#### [Exercise instructions]
Each record below should be written out again exactly as given.
"""
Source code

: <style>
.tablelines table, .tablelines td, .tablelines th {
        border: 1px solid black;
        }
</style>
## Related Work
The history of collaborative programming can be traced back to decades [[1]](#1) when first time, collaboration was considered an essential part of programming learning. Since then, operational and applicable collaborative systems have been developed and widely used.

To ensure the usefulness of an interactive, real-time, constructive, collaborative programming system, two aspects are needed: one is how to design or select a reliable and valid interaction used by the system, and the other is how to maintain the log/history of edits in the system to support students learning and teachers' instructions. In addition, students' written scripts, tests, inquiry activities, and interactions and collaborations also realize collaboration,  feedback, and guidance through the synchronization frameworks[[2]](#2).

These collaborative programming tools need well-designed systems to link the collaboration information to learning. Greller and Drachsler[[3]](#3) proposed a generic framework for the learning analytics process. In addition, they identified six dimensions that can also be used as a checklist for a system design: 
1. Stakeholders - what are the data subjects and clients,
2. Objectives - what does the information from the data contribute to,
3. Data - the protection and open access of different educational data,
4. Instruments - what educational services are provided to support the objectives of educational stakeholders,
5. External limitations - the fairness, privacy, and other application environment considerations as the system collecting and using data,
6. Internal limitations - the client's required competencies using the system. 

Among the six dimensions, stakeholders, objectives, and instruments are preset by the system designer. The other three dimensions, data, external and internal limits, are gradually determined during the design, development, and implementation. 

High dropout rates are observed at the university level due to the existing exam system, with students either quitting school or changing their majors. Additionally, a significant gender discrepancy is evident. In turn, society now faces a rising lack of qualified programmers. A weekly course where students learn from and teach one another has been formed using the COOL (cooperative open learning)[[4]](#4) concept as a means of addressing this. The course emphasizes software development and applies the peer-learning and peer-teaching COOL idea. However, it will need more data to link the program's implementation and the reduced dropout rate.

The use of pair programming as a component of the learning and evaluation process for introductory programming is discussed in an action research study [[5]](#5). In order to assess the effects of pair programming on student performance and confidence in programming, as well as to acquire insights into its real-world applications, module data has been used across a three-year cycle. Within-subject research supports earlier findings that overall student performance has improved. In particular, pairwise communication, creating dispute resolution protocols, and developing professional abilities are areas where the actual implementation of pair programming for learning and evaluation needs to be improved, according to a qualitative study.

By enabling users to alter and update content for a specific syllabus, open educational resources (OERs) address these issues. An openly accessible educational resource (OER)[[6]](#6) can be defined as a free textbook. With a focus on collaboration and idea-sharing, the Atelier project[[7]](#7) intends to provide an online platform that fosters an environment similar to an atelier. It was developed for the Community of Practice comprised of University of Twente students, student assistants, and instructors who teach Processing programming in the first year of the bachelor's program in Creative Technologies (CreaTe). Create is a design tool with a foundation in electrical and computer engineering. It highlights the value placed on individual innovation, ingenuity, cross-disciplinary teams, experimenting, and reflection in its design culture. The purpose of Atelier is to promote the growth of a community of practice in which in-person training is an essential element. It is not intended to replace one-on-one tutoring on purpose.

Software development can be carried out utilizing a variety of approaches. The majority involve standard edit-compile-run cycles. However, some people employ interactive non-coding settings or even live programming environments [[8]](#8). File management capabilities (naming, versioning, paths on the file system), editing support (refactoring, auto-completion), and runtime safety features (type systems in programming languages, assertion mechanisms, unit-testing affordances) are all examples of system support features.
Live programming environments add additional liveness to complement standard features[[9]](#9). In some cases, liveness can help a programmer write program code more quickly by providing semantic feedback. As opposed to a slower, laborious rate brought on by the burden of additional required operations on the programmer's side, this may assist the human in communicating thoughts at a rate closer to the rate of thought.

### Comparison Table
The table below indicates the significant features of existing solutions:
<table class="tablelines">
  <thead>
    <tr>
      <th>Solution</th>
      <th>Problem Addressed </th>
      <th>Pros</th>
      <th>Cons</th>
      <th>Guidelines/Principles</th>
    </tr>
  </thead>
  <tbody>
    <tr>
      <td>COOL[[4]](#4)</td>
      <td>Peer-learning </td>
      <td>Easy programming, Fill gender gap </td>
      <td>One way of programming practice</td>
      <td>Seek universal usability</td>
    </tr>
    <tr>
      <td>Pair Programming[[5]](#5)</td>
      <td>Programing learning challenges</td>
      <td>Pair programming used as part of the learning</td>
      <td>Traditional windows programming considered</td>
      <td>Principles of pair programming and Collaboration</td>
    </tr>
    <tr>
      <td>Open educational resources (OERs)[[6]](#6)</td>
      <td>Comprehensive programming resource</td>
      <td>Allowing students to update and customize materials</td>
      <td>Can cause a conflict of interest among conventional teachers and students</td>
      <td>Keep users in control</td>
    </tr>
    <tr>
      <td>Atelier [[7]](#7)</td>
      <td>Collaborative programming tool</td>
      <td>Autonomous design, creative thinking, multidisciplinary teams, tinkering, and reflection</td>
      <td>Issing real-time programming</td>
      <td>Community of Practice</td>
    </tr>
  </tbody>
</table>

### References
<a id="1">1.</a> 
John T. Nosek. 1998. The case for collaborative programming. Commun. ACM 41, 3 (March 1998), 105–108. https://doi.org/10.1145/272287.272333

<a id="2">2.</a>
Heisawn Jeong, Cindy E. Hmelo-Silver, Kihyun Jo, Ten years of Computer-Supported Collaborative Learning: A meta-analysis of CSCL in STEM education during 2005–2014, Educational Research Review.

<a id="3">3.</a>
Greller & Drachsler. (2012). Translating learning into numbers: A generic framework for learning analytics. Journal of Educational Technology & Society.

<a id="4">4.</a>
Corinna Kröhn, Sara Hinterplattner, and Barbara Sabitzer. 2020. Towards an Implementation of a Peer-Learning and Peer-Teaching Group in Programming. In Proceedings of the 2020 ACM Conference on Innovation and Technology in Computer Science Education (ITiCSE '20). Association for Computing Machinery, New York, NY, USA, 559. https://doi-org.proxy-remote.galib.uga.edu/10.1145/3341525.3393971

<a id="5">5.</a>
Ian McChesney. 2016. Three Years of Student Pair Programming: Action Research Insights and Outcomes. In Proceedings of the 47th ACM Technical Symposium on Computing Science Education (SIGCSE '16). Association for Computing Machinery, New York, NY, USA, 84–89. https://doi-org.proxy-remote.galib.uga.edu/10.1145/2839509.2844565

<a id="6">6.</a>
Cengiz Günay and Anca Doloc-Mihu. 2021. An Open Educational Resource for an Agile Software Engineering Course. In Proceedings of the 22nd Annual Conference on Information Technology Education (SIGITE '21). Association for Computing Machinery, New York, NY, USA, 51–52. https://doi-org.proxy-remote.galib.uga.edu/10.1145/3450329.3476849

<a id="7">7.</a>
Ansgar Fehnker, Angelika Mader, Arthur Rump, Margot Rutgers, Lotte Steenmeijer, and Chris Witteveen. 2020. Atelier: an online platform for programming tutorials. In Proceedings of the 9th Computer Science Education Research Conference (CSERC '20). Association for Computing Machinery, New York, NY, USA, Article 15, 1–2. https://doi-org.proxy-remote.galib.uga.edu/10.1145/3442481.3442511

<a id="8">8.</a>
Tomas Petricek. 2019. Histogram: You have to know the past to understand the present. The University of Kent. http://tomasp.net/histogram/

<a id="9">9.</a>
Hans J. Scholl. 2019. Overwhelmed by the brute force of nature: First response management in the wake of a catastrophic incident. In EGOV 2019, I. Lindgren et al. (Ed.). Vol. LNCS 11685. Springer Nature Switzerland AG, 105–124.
"""
#### [Solution below]
Source code

: <style>
.tablelines table, .tablelines td, .tablelines th {
        border: 1px solid black;
        }
</style>
## Related Work
The history of collaborative programming can be traced back to decades [[1]](#1) when first time, collaboration was considered an essential part of programming learning. Since then, operational and applicable collaborative systems have been developed and widely used.

To ensure the usefulness of an interactive, real-time, constructive, collaborative programming system, two aspects are needed: one is how to design or select a reliable and valid interaction used by the system, and the other is how to maintain the log/history of edits in the system to support students learning and teachers' instructions. In addition, students' written scripts, tests, inquiry activities, and interactions and collaborations also realize collaboration,  feedback, and guidance through the synchronization frameworks[[2]](#2).

These collaborative programming tools need well-designed systems to link the collaboration information to learning. Greller and Drachsler[[3]](#3) proposed a generic framework for the learning analytics process. In addition, they identified six dimensions that can also be used as a checklist for a system design: 
1. Stakeholders - what are the data subjects and clients,
2. Objectives - what does the information from the data contribute to,
3. Data - the protection and open access of different educational data,
4. Instruments - what educational services are provided to support the objectives of educational stakeholders,
5. External limitations - the fairness, privacy, and other application environment considerations as the system collecting and using data,
6. Internal limitations - the client's required competencies using the system. 

Among the six dimensions, stakeholders, objectives, and instruments are preset by the system designer. The other three dimensions, data, external and internal limits, are gradually determined during the design, development, and implementation. 

High dropout rates are observed at the university level due to the existing exam system, with students either quitting school or changing their majors. Additionally, a significant gender discrepancy is evident. In turn, society now faces a rising lack of qualified programmers. A weekly course where students learn from and teach one another has been formed using the COOL (cooperative open learning)[[4]](#4) concept as a means of addressing this. The course emphasizes software development and applies the peer-learning and peer-teaching COOL idea. However, it will need more data to link the program's implementation and the reduced dropout rate.

The use of pair programming as a component of the learning and evaluation process for introductory programming is discussed in an action research study [[5]](#5). In order to assess the effects of pair programming on student performance and confidence in programming, as well as to acquire insights into its real-world applications, module data has been used across a three-year cycle. Within-subject research supports earlier findings that overall student performance has improved. In particular, pairwise communication, creating dispute resolution protocols, and developing professional abilities are areas where the actual implementation of pair programming for learning and evaluation needs to be improved, according to a qualitative study.

By enabling users to alter and update content for a specific syllabus, open educational resources (OERs) address these issues. An openly accessible educational resource (OER)[[6]](#6) can be defined as a free textbook. With a focus on collaboration and idea-sharing, the Atelier project[[7]](#7) intends to provide an online platform that fosters an environment similar to an atelier. It was developed for the Community of Practice comprised of University of Twente students, student assistants, and instructors who teach Processing programming in the first year of the bachelor's program in Creative Technologies (CreaTe). Create is a design tool with a foundation in electrical and computer engineering. It highlights the value placed on individual innovation, ingenuity, cross-disciplinary teams, experimenting, and reflection in its design culture. The purpose of Atelier is to promote the growth of a community of practice in which in-person training is an essential element. It is not intended to replace one-on-one tutoring on purpose.

Software development can be carried out utilizing a variety of approaches. The majority involve standard edit-compile-run cycles. However, some people employ interactive non-coding settings or even live programming environments [[8]](#8). File management capabilities (naming, versioning, paths on the file system), editing support (refactoring, auto-completion), and runtime safety features (type systems in programming languages, assertion mechanisms, unit-testing affordances) are all examples of system support features.
Live programming environments add additional liveness to complement standard features[[9]](#9). In some cases, liveness can help a programmer write program code more quickly by providing semantic feedback. As opposed to a slower, laborious rate brought on by the burden of additional required operations on the programmer's side, this may assist the human in communicating thoughts at a rate closer to the rate of thought.

### Comparison Table
The table below indicates the significant features of existing solutions:
<table class="tablelines">
  <thead>
    <tr>
      <th>Solution</th>
      <th>Problem Addressed </th>
      <th>Pros</th>
      <th>Cons</th>
      <th>Guidelines/Principles</th>
    </tr>
  </thead>
  <tbody>
    <tr>
      <td>COOL[[4]](#4)</td>
      <td>Peer-learning </td>
      <td>Easy programming, Fill gender gap </td>
      <td>One way of programming practice</td>
      <td>Seek universal usability</td>
    </tr>
    <tr>
      <td>Pair Programming[[5]](#5)</td>
      <td>Programing learning challenges</td>
      <td>Pair programming used as part of the learning</td>
      <td>Traditional windows programming considered</td>
      <td>Principles of pair programming and Collaboration</td>
    </tr>
    <tr>
      <td>Open educational resources (OERs)[[6]](#6)</td>
      <td>Comprehensive programming resource</td>
      <td>Allowing students to update and customize materials</td>
      <td>Can cause a conflict of interest among conventional teachers and students</td>
      <td>Keep users in control</td>
    </tr>
    <tr>
      <td>Atelier [[7]](#7)</td>
      <td>Collaborative programming tool</td>
      <td>Autonomous design, creative thinking, multidisciplinary teams, tinkering, and reflection</td>
      <td>Issing real-time programming</td>
      <td>Community of Practice</td>
    </tr>
  </tbody>
</table>

### References
<a id="1">1.</a> 
John T. Nosek. 1998. The case for collaborative programming. Commun. ACM 41, 3 (March 1998), 105–108. https://doi.org/10.1145/272287.272333

<a id="2">2.</a>
Heisawn Jeong, Cindy E. Hmelo-Silver, Kihyun Jo, Ten years of Computer-Supported Collaborative Learning: A meta-analysis of CSCL in STEM education during 2005–2014, Educational Research Review.

<a id="3">3.</a>
Greller & Drachsler. (2012). Translating learning into numbers: A generic framework for learning analytics. Journal of Educational Technology & Society.

<a id="4">4.</a>
Corinna Kröhn, Sara Hinterplattner, and Barbara Sabitzer. 2020. Towards an Implementation of a Peer-Learning and Peer-Teaching Group in Programming. In Proceedings of the 2020 ACM Conference on Innovation and Technology in Computer Science Education (ITiCSE '20). Association for Computing Machinery, New York, NY, USA, 559. https://doi-org.proxy-remote.galib.uga.edu/10.1145/3341525.3393971

<a id="5">5.</a>
Ian McChesney. 2016. Three Years of Student Pair Programming: Action Research Insights and Outcomes. In Proceedings of the 47th ACM Technical Symposium on Computing Science Education (SIGCSE '16). Association for Computing Machinery, New York, NY, USA, 84–89. https://doi-org.proxy-remote.galib.uga.edu/10.1145/2839509.2844565

<a id="6">6.</a>
Cengiz Günay and Anca Doloc-Mihu. 2021. An Open Educational Resource for an Agile Software Engineering Course. In Proceedings of the 22nd Annual Conference on Information Technology Education (SIGITE '21). Association for Computing Machinery, New York, NY, USA, 51–52. https://doi-org.proxy-remote.galib.uga.edu/10.1145/3450329.3476849

<a id="7">7.</a>
Ansgar Fehnker, Angelika Mader, Arthur Rump, Margot Rutgers, Lotte Steenmeijer, and Chris Witteveen. 2020. Atelier: an online platform for programming tutorials. In Proceedings of the 9th Computer Science Education Research Conference (CSERC '20). Association for Computing Machinery, New York, NY, USA, Article 15, 1–2. https://doi-org.proxy-remote.galib.uga.edu/10.1145/3442481.3442511

<a id="8">8.</a>
Tomas Petricek. 2019. Histogram: You have to know the past to understand the present. The University of Kent. http://tomasp.net/histogram/

<a id="9">9.</a>
Hans J. Scholl. 2019. Overwhelmed by the brute force of nature: First response management in the wake of a catastrophic incident. In EGOV 2019, I. Lindgren et al. (Ed.). Vol. LNCS 11685. Springer Nature Switzerland AG, 105–124.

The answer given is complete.